__Given entries__
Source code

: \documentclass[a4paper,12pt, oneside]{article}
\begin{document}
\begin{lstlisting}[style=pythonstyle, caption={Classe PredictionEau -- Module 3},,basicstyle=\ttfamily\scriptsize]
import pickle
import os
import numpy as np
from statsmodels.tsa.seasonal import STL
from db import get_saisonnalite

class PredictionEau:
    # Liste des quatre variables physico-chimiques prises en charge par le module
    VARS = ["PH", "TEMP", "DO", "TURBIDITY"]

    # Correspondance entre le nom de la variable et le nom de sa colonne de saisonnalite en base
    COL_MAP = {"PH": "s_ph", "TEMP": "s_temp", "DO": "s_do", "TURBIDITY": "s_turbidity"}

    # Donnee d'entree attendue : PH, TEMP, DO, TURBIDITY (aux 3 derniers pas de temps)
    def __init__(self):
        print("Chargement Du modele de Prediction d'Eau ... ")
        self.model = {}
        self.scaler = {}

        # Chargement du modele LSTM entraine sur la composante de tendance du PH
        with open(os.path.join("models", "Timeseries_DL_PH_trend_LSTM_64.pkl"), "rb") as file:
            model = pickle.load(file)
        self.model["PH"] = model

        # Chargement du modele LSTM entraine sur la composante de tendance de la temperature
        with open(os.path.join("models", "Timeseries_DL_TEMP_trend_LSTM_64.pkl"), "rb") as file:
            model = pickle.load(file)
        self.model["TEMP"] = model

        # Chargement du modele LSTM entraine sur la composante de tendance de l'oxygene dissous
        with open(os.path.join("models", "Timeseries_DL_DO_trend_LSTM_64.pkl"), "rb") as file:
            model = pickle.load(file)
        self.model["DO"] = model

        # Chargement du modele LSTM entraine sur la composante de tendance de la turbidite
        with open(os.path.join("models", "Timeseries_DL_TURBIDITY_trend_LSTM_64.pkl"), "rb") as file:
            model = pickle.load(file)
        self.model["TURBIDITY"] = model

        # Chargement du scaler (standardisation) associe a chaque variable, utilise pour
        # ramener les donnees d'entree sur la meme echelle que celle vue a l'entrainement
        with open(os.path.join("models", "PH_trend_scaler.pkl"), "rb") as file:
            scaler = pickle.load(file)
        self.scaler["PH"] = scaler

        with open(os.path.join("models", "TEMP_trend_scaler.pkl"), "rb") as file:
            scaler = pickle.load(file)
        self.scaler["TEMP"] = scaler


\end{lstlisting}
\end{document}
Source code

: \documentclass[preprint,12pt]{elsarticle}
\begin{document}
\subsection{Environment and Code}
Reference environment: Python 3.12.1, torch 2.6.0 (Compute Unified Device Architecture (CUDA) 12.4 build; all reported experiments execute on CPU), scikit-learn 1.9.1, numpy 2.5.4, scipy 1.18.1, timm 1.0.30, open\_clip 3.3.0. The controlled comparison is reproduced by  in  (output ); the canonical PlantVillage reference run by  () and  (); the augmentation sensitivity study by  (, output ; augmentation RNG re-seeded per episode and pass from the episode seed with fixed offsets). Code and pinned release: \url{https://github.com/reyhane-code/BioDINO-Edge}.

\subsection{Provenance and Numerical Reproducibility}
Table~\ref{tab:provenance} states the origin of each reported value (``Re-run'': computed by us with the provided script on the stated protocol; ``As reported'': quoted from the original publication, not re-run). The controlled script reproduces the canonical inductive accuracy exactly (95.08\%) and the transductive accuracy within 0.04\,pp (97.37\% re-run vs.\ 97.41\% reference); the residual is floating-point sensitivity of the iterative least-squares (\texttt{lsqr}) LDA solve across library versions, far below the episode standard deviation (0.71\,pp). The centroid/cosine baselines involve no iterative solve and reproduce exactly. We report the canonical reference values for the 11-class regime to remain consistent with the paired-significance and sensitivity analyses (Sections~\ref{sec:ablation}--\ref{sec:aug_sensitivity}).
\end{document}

__Problem description__
In the records above, find every line with the word "sensitivity" and copy it.

__Exercise result__
Reference environment: Python 3.12.1, torch 2.6.0 (Compute Unified Device Architecture (CUDA) 12.4 build; all reported experiments execute on CPU), scikit-learn 1.9.1, numpy 2.5.4, scipy 1.18.1, timm 1.0.30, open\_clip 3.3.0. The controlled comparison is reproduced by  in  (output ); the canonical PlantVillage reference run by  () and  (); the augmentation sensitivity study by  (, output ; augmentation RNG re-seeded per episode and pass from the episode seed with fixed offsets). Code and pinned release: \url{https://github.com/reyhane-code/BioDINO-Edge}.
Table~\ref{tab:provenance} states the origin of each reported value (``Re-run'': computed by us with the provided script on the stated protocol; ``As reported'': quoted from the original publication, not re-run). The controlled script reproduces the canonical inductive accuracy exactly (95.08\%) and the transductive accuracy within 0.04\,pp (97.37\% re-run vs.\ 97.41\% reference); the residual is floating-point sensitivity of the iterative least-squares (\texttt{lsqr}) LDA solve across library versions, far below the episode standard deviation (0.71\,pp). The centroid/cosine baselines involve no iterative solve and reproduce exactly. We report the canonical reference values for the 11-class regime to remain consistent with the paired-significance and sensitivity analyses (Sections~\ref{sec:ablation}--\ref{sec:aug_sensitivity}).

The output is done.